New Zerto channel leader looks to unite cloud and traditional channel teams in unified partner strategy

Jim Ortbals is looking to design a channel system that both encourages collaborative relationships between cloud and traditional partners, and effectively assesses and values the contributions made by each to a joint sale. The complicating factor is that he is aware of no one else who has done this effectively to date.

Jim Ortbals, Zerto’s Vice President of Worldwide Channel and Cloud Sales

Continuous data protection vendor Zerto has formally announced the appointment of Jim Ortbals as Vice President of Worldwide Channel and Cloud Sales. Ortbals, who joined the company on November 1, takes the reins at Zerto with a clear strategic objective in mind. He is looking to drive Zerto growth by getting better synergies between the company traditional resell partners, and their Cloud Service Provider [CSP] partners. While many partners have seen the value in this collaboration and already work together, Zerto’s channel organization has been generally unaware of these relationships, since these types of partners have been managed separately. As a result, recognizing and rewarding the right partner has been problematic in some instances.

Ortbals comes to the Zerto role with a strong channel background, with specific focus on cloud partners.

“I’ve been in the industry for 21 years, with most of that being in the channel in some form,” Ortbals said. “Ten of that has been at Cisco and VMware in their channel organizations. I was a little over seven years at Cisco in the cloud and managed services channel organization, managing service provider sales, and spending time with pioneering cloud providers. The last three years I was at VMware, managing cloud providers, many of whom are also Zerto cloud providers.”

Currently, Zerto manages traditional resellers and CSPs in one overarching program, but through two different kinds of agreements, one for the cloud and the other, traditional resell perpetual or term licenses.

The issue is that the lines are continuing to gray between CSPs and channel resellers,” Ortbals said. “The key development is not that all the VARs will become CSPs but that they are talking to the CSPs. We are seeing some VARs partnering up with some of the big cloud providers, and there is a lot of this kind of activity happening now. What I’m getting my arms around is how to bring consistency and singularity into a program where we see resellers and CSPs doing both of those things.”

What complicates this issue, Ortbals said, is the industry itself hasn’t developed a model yet to manage this paradigm effectively.

“My experience has been that this hasn’t been figured out completely,” he said. “These are things that a lot of partners are struggling with. Both sides want to work with each other, but how do we recognize their collaboration?”

Ortbals pointed out a common problem with the way these relationships are typically seen through the lens of vendor channel programs.

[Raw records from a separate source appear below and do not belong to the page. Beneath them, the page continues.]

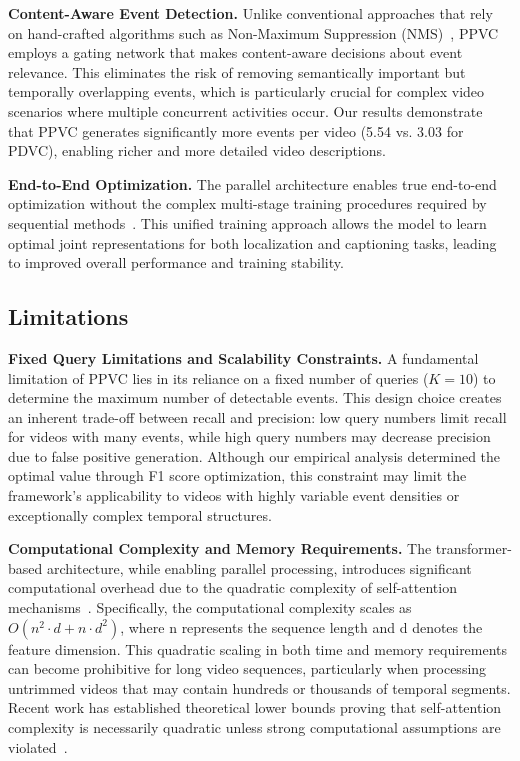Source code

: \textbf{Content-Aware Event Detection.}
Unlike conventional approaches that rely on hand-crafted algorithms such as Non-Maximum Suppression (NMS)~\cite{hosang2017learning}, PPVC employs a gating network that makes content-aware decisions about event relevance. This eliminates the risk of removing semantically important but temporally overlapping events, which is particularly crucial for complex video scenarios where multiple concurrent activities occur. Our results demonstrate that PPVC generates significantly more events per video (5.54 vs. 3.03 for PDVC), enabling richer and more detailed video descriptions.

\textbf{End-to-End Optimization.}
The parallel architecture enables true end-to-end optimization without the complex multi-stage training procedures required by sequential methods~\cite{Zhou2018-zu}. This unified training approach allows the model to learn optimal joint representations for both localization and captioning tasks, leading to improved overall performance and training stability.

\subsection{Limitations}
\textbf{Fixed Query Limitations and Scalability Constraints.}
A fundamental limitation of PPVC lies in its reliance on a fixed number of queries ($K=10$) to determine the maximum number of detectable events.
This design choice creates an inherent trade-off between recall and precision: low query numbers limit recall for videos with many events, while high query numbers may decrease precision due to false positive generation. Although our empirical analysis determined the optimal value through F1 score optimization, this constraint may limit the framework's applicability to videos with highly variable event densities or exceptionally complex temporal structures.

\textbf{Computational Complexity and Memory Requirements.}
The transformer-based architecture, while enabling parallel processing, introduces significant computational overhead due to the quadratic complexity of self-attention mechanisms~\cite{Vaswani2017-sc}. Specifically, the computational complexity scales as $O(n^2 \cdot d + n \cdot d^2)$, where n represents the sequence length and d denotes the feature dimension.
This quadratic scaling in both time and memory requirements can become prohibitive for long video sequences, particularly when processing untrimmed videos that may contain hundreds or thousands of temporal segments. Recent work has established theoretical lower bounds proving that self-attention complexity is necessarily quadratic unless strong computational assumptions are violated~\cite{duman2023computational}.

“In today’s channel models, a reseller doesn’t get credit for selling through a CSP,” he said. “The CSP is the partner of record, and the reseller is a couple of tiers down – even though it is really the reseller who drives the deal. So the numbers will show the CSP as the big producer, and thus they don’t paint the full picture in terms of these bigger partners. We want to determine the way to get a full view and see the full value, both on the CSP side and the reseller side. We want to tailor our Go-to-Market programs and incents and rebates to drive the right behaviors. I don’t think anyone has figured out how to do it yet. That doesn’t mean that it can’t be done. The benefit of being Zerto is we aren’t gigantic yet, so it’s easier to make changes, and I would rather introduce nimbleness earlier than later.”

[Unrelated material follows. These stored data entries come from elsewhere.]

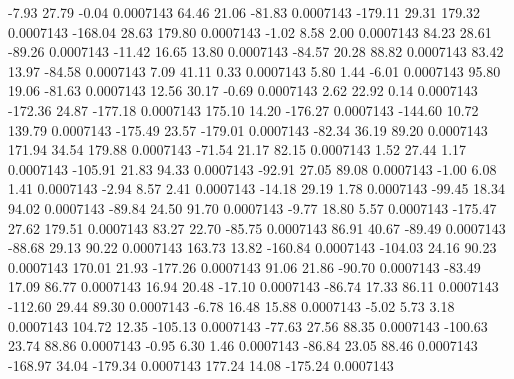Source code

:        -7.93       27.79       -0.04     0.0007143
       64.46       21.06      -81.83     0.0007143
     -179.11       29.31      179.32     0.0007143
     -168.04       28.63      179.80     0.0007143
       -1.02        8.58        2.00     0.0007143
       84.23       28.61      -89.26     0.0007143
      -11.42       16.65       13.80     0.0007143
      -84.57       20.28       88.82     0.0007143
       83.42       13.97      -84.58     0.0007143
        7.09       41.11        0.33     0.0007143
        5.80        1.44       -6.01     0.0007143
       95.80       19.06      -81.63     0.0007143
       12.56       30.17       -0.69     0.0007143
        2.62       22.92        0.14     0.0007143
     -172.36       24.87     -177.18     0.0007143
      175.10       14.20     -176.27     0.0007143
     -144.60       10.72      139.79     0.0007143
     -175.49       23.57     -179.01     0.0007143
      -82.34       36.19       89.20     0.0007143
      171.94       34.54      179.88     0.0007143
      -71.54       21.17       82.15     0.0007143
        1.52       27.44        1.17     0.0007143
     -105.91       21.83       94.33     0.0007143
      -92.91       27.05       89.08     0.0007143
       -1.00        6.08        1.41     0.0007143
       -2.94        8.57        2.41     0.0007143
      -14.18       29.19        1.78     0.0007143
      -99.45       18.34       94.02     0.0007143
      -89.84       24.50       91.70     0.0007143
       -9.77       18.80        5.57     0.0007143
     -175.47       27.62      179.51     0.0007143
       83.27       22.70      -85.75     0.0007143
       86.91       40.67      -89.49     0.0007143
      -88.68       29.13       90.22     0.0007143
      163.73       13.82     -160.84     0.0007143
     -104.03       24.16       90.23     0.0007143
      170.01       21.93     -177.26     0.0007143
       91.06       21.86      -90.70     0.0007143
      -83.49       17.09       86.77     0.0007143
       16.94       20.48      -17.10     0.0007143
      -86.74       17.33       86.11     0.0007143
     -112.60       29.44       89.30     0.0007143
       -6.78       16.48       15.88     0.0007143
       -5.02        5.73        3.18     0.0007143
      104.72       12.35     -105.13     0.0007143
      -77.63       27.56       88.35     0.0007143
     -100.63       23.74       88.86     0.0007143
       -0.95        6.30        1.46     0.0007143
      -86.84       23.05       88.46     0.0007143
     -168.97       34.04     -179.34     0.0007143
      177.24       14.08     -175.24     0.0007143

In the short term, Ortbals said that this is being done through introducing partners, where Zerto is aware of the nature of the relationship.

“We are doing some of that today already,” he said. “Designing a permanent framework is a longer-term proposition. The challenge is to get it right, not just make changes. I don’t want to do things differently just because I’m new here.”

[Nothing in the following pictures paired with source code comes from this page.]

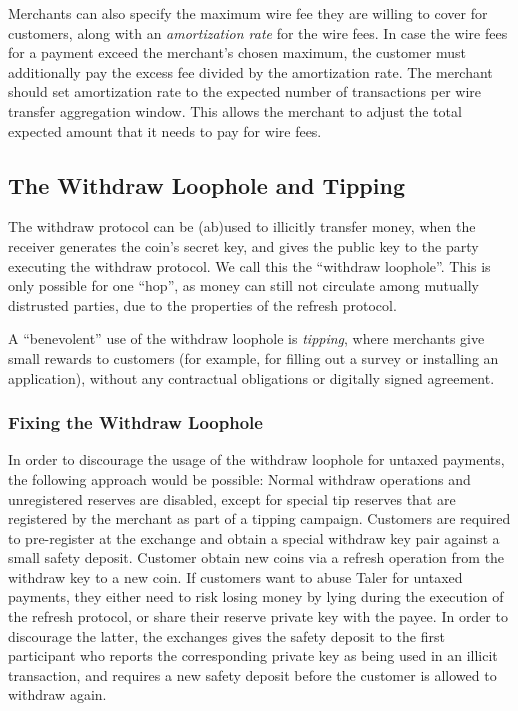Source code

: Merchants can also specify the maximum wire fee they are willing to cover for
customers, along with an \emph{amortization rate} for the wire fees.  In case
the wire fees for a payment exceed the merchant's chosen maximum, the customer
must additionally pay the excess fee divided by the amortization rate.  The
merchant should set amortization rate to the expected number of transactions
per wire transfer aggregation window.  This allows the merchant to adjust
the total expected amount that it needs to pay for wire fees.


\subsection{The Withdraw Loophole and Tipping}\label{taler:design:tipping}

The withdraw protocol can be (ab)used to illicitly transfer money, when the
receiver generates the coin's secret key, and gives the public key to the party
executing the withdraw protocol.  We call this the ``withdraw loophole''.  This
is only possible for one ``hop'', as money can still not circulate among
mutually distrusted parties, due to the properties of the refresh protocol.

A ``benevolent'' use of the withdraw loophole is \emph{tipping}, where merchants give
small rewards to customers (for example, for filling out a survey or installing
an application), without any contractual obligations or digitally signed
agreement.


\subsubsection{Fixing the Withdraw Loophole}\label{taler:design:fixing-withdraw-loophole}

In order to discourage the usage of the withdraw loophole for untaxed payments,
the following approach would be possible:  Normal withdraw operations and
unregistered reserves are disabled, except for special tip reserves that are
registered by the merchant as part of a tipping campaign.  Customers are
required to pre-register at the exchange and obtain a special withdraw key pair
against a small safety deposit.  Customer obtain new coins via a refresh
operation from the withdraw key to a new coin.  If customers want to abuse
Taler for untaxed payments, they either need to risk losing money by lying
during the execution of the refresh protocol, or share their reserve private
key with the payee.  In order to discourage the latter, the exchanges gives the
safety deposit to the first participant who reports the corresponding private
key as being used in an illicit transaction, and requires a new safety deposit
before the customer is allowed to withdraw again.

Zerto’s fiscal year coincides with the calendar year, so Ortbals suggested that Q1 of next year could well be a time when changes reflecting the goals could be rolled out at a programmatic level, given the strenuous nature of the changes he wants to introduce.

Ortbals has already begun to implement complementary changes to Zerto’s own sales organization since he came on board four months ago.

“We have had two separate sales organizations for these two businesses, with the one aligned on a sell with model, and the CSP being more of a sell-to model,” he said. “We have made some changes in the alignment of some of the teams from a structure perspective. The changes here have been purposeful to better drive things with partners. They are based on the premise that all execution happens locally. You develop relationships locally, and execute campaigns locally. We wanted to make sure, in organizing our channel resources, that each field sales region had a dedicated channel account manager. In the past, we had multiple people call on different regions. That worked when we were small, but it became an issue as we got bigger. So now each channel rep owns a particular region, and all execution is local. We have got the foundation right from that perspective and we can build on that. I expect to see excellent returns from that alone.”

The programmatic changes are the next step.

“We will see those outward-facing enhancements put in place as we look to 2020,” Ortbals said. “They will be more significant than tactical things.”